Exercise - In the records that follow, find each line with the word "String" and copy it.

++++ Records shown

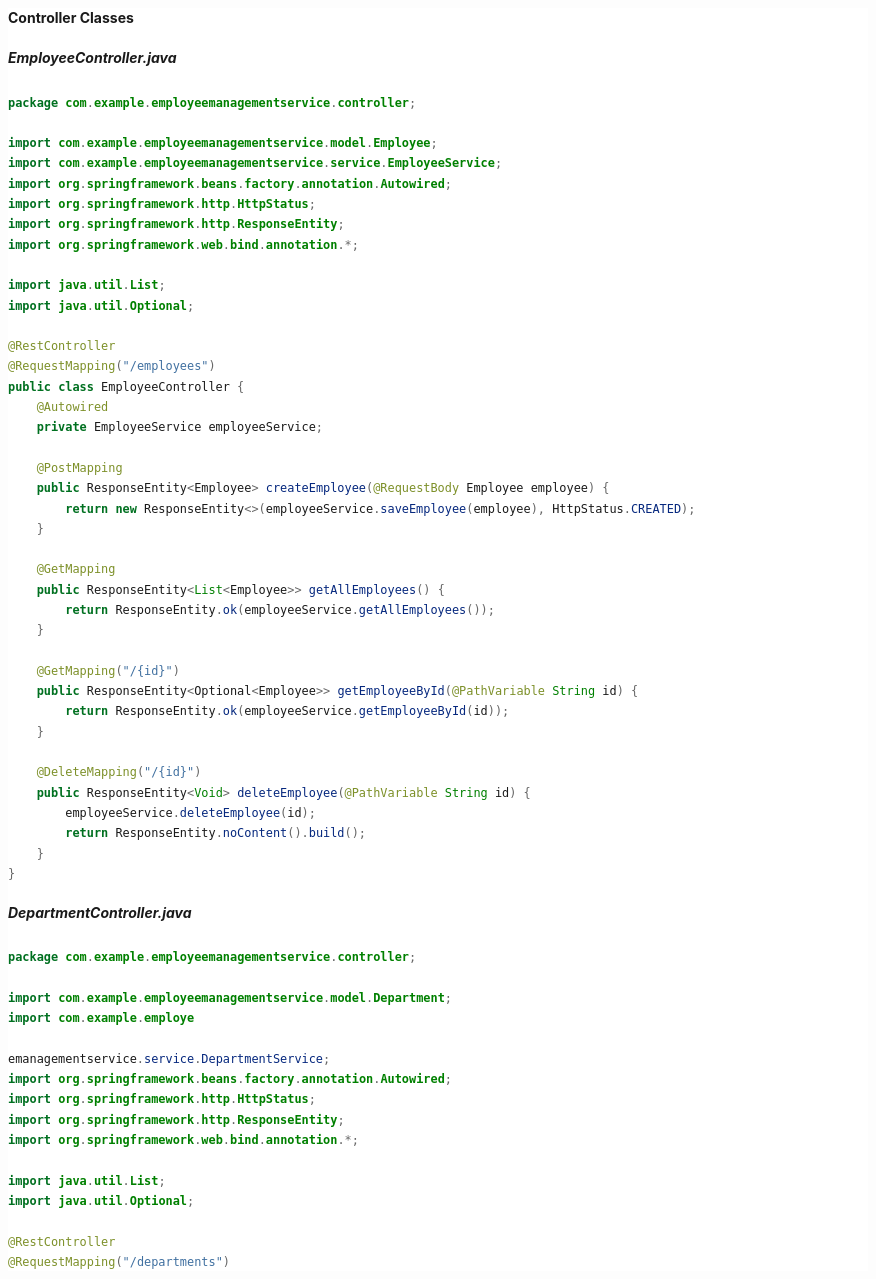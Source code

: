 #### Controller Classes

##### EmployeeController.java

```java
package com.example.employeemanagementservice.controller;

import com.example.employeemanagementservice.model.Employee;
import com.example.employeemanagementservice.service.EmployeeService;
import org.springframework.beans.factory.annotation.Autowired;
import org.springframework.http.HttpStatus;
import org.springframework.http.ResponseEntity;
import org.springframework.web.bind.annotation.*;

import java.util.List;
import java.util.Optional;

@RestController
@RequestMapping("/employees")
public class EmployeeController {
    @Autowired
    private EmployeeService employeeService;

    @PostMapping
    public ResponseEntity<Employee> createEmployee(@RequestBody Employee employee) {
        return new ResponseEntity<>(employeeService.saveEmployee(employee), HttpStatus.CREATED);
    }

    @GetMapping
    public ResponseEntity<List<Employee>> getAllEmployees() {
        return ResponseEntity.ok(employeeService.getAllEmployees());
    }

    @GetMapping("/{id}")
    public ResponseEntity<Optional<Employee>> getEmployeeById(@PathVariable String id) {
        return ResponseEntity.ok(employeeService.getEmployeeById(id));
    }

    @DeleteMapping("/{id}")
    public ResponseEntity<Void> deleteEmployee(@PathVariable String id) {
        employeeService.deleteEmployee(id);
        return ResponseEntity.noContent().build();
    }
}
```

##### DepartmentController.java

```java
package com.example.employeemanagementservice.controller;

import com.example.employeemanagementservice.model.Department;
import com.example.employe

emanagementservice.service.DepartmentService;
import org.springframework.beans.factory.annotation.Autowired;
import org.springframework.http.HttpStatus;
import org.springframework.http.ResponseEntity;
import org.springframework.web.bind.annotation.*;

import java.util.List;
import java.util.Optional;

@RestController
@RequestMapping("/departments")
```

++++++++

Task solution -
    public ResponseEntity<Optional<Employee>> getEmployeeById(@PathVariable String id) {
    public ResponseEntity<Void> deleteEmployee(@PathVariable String id) {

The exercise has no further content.